What you need to do:
Every line from the one that includes "zones, zone information" to the end of the entries should be written out exactly, with the first and last included.

# # # # # # #

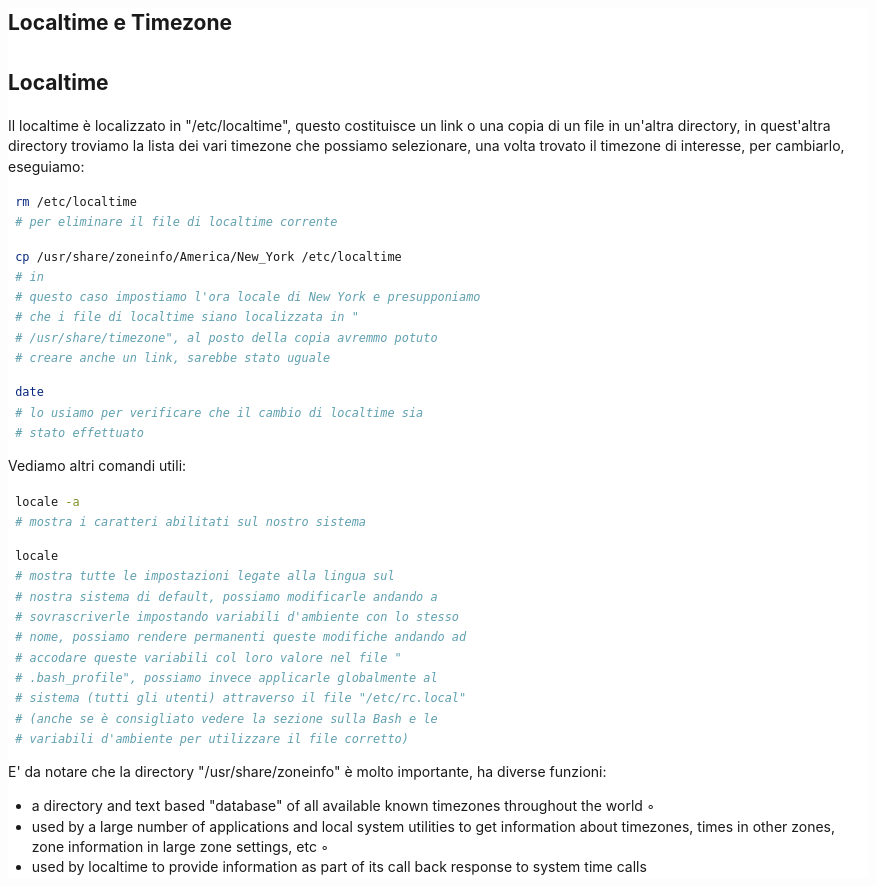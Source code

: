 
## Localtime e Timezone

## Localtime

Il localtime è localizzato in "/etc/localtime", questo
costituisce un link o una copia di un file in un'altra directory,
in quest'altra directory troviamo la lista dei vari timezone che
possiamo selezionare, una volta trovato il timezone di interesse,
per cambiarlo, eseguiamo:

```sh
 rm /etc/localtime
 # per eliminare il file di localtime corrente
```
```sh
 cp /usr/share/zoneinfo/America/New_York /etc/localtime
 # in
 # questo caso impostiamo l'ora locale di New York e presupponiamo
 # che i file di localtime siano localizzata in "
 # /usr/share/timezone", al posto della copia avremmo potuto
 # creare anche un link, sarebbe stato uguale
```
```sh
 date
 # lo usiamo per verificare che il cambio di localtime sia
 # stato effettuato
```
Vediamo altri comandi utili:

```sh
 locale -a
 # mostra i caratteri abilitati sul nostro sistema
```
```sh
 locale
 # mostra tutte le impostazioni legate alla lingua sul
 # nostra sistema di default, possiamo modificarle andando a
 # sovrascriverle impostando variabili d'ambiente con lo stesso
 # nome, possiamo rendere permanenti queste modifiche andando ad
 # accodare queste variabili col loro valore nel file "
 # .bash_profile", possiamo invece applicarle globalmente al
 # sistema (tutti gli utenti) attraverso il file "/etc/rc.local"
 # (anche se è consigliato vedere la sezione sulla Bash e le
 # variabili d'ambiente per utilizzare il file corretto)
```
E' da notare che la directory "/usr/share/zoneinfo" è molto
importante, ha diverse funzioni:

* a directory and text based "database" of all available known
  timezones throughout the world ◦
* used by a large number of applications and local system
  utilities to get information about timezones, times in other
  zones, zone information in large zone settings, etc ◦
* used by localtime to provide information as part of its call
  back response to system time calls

# # # # # # #

Problem solution:
  zones, zone information in large zone settings, etc ◦
* used by localtime to provide information as part of its call
  back response to system time calls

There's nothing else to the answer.